§ **Available data**:

________________________

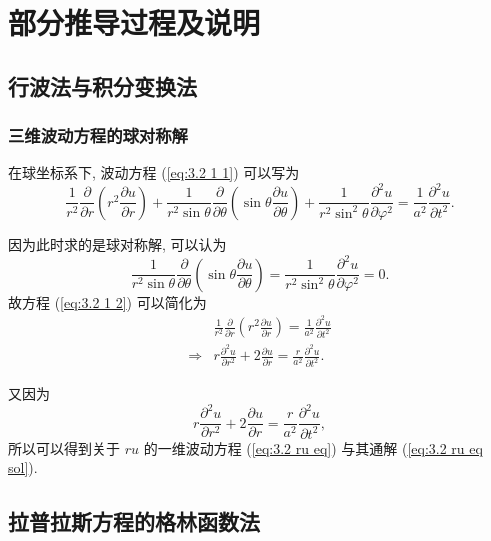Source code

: \section{部分推导过程及说明} \label{部分推导过程及说明}
\subsection{行波法与积分变换法} \label{proofs 行波法与积分变换法}
\subsubsection{三维波动方程的球对称解} \label{proofs 3 三维波动方程的球对称解}
在球坐标系下, 波动方程 (\ref{eq:3.2 1 1}) 可以写为
\begin{equation}
    \frac{1}{r^2}\frac{\partial}{\partial r}\left(r^2\frac{\partial u}{\partial r}\right)+\frac{1}{r^2\sin\theta}\frac{\partial}{\partial\theta}\left(\sin\theta\frac{\partial u}{\partial\theta}\right)+\frac{1}{r^2\sin^2\theta}\frac{\partial^2u}{\partial\varphi^2}=\frac{1}{a^2}\frac{\partial^2u}{\partial t^2}.
\end{equation}

因为此时求的是球对称解, 可以认为
\begin{equation} \label{eq:3.2 1 2}
    \frac{1}{r^2\sin\theta}\frac{\partial}{\partial\theta}\left(\sin\theta\frac{\partial u}{\partial\theta}\right)=\frac{1}{r^2\sin^2\theta}\frac{\partial^2u}{\partial\varphi^2}=0.
\end{equation}
故方程 (\ref{eq:3.2 1 2}) 可以简化为
\begin{equation}
    \begin{aligned}
                    & \frac{1}{r^2}\frac{\partial}{\partial r}\left(r^2\frac{\partial u}{\partial r}\right)=\frac{1}{a^2}\frac{\partial^2u}{\partial t^2} \\
        \Rightarrow & r\frac{\partial^2u}{\partial r^2}+2\frac{\partial u}{\partial r}=\frac{r}{a^2}\frac{\partial^2u}{\partial t^2}.
    \end{aligned}
\end{equation}

又因为
\begin{equation*}
    r\frac{\partial^2u}{\partial r^2}+2\frac{\partial u}{\partial r}=\frac{r}{a^2}\frac{\partial^2u}{\partial t^2},
\end{equation*}
所以可以得到关于 $ru$ 的一维波动方程 (\ref{eq:3.2 ru eq}) 与其通解 (\ref{eq:3.2 ru eq sol}).

\subsection{拉普拉斯方程的格林函数法} \label{proofs 拉普拉斯方程的格林函数法}
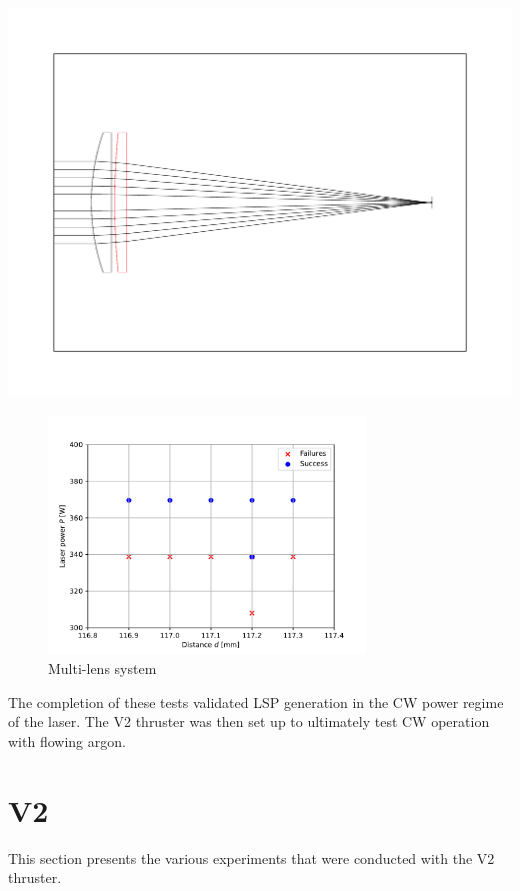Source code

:             \includegraphics[width=\textwidth]{assets/5 results/500 and 150 lenses.pdf}

            \begin{figure}[h]
                \centering
                \includegraphics[width=0.75\textwidth]{assets/5 results/duallens_focus_threshold.pdf}
                \caption{Multi-lens system}
            \end{figure}


            The completion of these tests validated LSP generation in the CW power regime of the laser. The V2 thruster was then set up to ultimately test CW operation with flowing argon.

    \section{V2}
        This section presents the various experiments that were conducted with the V2 thruster.
    
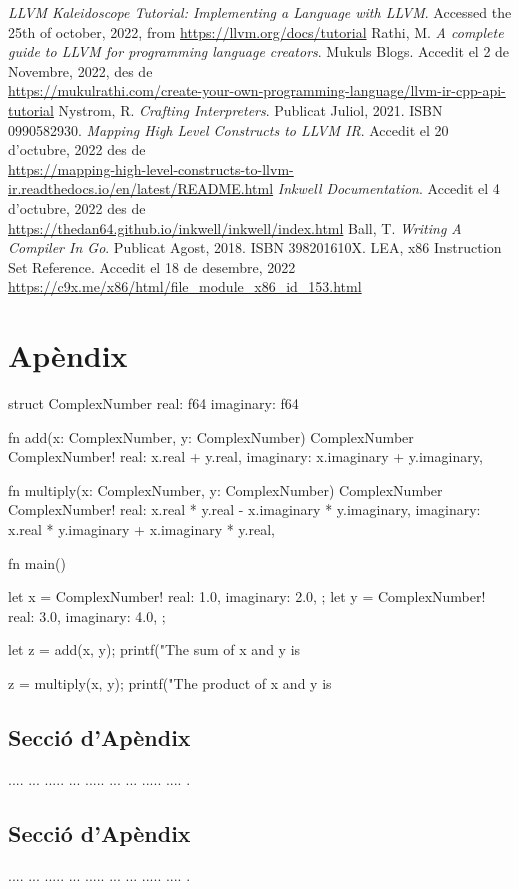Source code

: ﻿\documentclass[10pt,a4paper,twocolumn,twoside]{article}
\begin{document}
\begin{thebibliography}{11}

 \textit{LLVM Kaleidoscope Tutorial: Implementing a Language with LLVM}. Accessed the 25th of october, 2022, from \url{https://llvm.org/docs/tutorial}
 Rathi, M. \textit{A complete guide to LLVM for programming language creators}. Mukuls Blogs. Accedit el 2 de Novembre, 2022, des de \\\url{https://mukulrathi.com/create-your-own-programming-language/llvm-ir-cpp-api-tutorial}
 Nystrom, R. \textit{Crafting Interpreters}. Publicat Juliol, 2021. ISBN 0990582930.
 \textit{Mapping High Level Constructs to LLVM IR}. Accedit el 20 d'octubre, 2022 des de \\\url{https://mapping-high-level-constructs-to-llvm-ir.readthedocs.io/en/latest/README.html}
 \textit{Inkwell Documentation}. Accedit el 4 d'octubre, 2022 des de \\\url{https://thedan64.github.io/inkwell/inkwell/index.html}
 Ball, T. \textit{Writing A Compiler In Go}. Publicat Agost, 2018. ISBN 398201610X.
 LEA, x86 Instruction Set Reference. Accedit el 18 de desembre, 2022 \\\url{https://c9x.me/x86/html/file_module_x86_id_153.html}

\end{thebibliography}

\appendix

\section*{Apèndix}

\begin{code}
struct ComplexNumber {
    real:      f64
    imaginary: f64
}

fn add(x: ComplexNumber, y: ComplexNumber) ComplexNumber {
    ComplexNumber!{
        real: x.real + y.real,
        imaginary: x.imaginary + y.imaginary,
    }
}

fn multiply(x: ComplexNumber, y: ComplexNumber) ComplexNumber {
    ComplexNumber!{
        real: x.real * y.real - x.imaginary * y.imaginary,
        imaginary: x.real * y.imaginary + x.imaginary * y.real,
    }
}

fn main() {
    let x = ComplexNumber!{
        real: 1.0,
        imaginary: 2.0,
    };
    let y = ComplexNumber!{
        real: 3.0,
        imaginary: 4.0,
    };

    let z = add(x, y);
    printf("The sum of x and y is %

    z = multiply(x, y);
    printf("The product of x and y is %
}
\end{code}

\setcounter{section}{1}

\subsection{Secció d'Apèndix}
.... ... ..... ... ..... ... ... ..... .... .

\subsection{Secció d'Apèndix}
.... ... ..... ... ..... ... ... ..... .... .
\end{document}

________________________

Among the lines of the preceding data, which ones hold the word "tutorial"? List them.

§ **Task output**:
 \textit{LLVM Kaleidoscope Tutorial: Implementing a Language with LLVM}. Accessed the 25th of october, 2022, from \url{https://llvm.org/docs/tutorial}
 Rathi, M. \textit{A complete guide to LLVM for programming language creators}. Mukuls Blogs. Accedit el 2 de Novembre, 2022, des de \\\url{https://mukulrathi.com/create-your-own-programming-language/llvm-ir-cpp-api-tutorial}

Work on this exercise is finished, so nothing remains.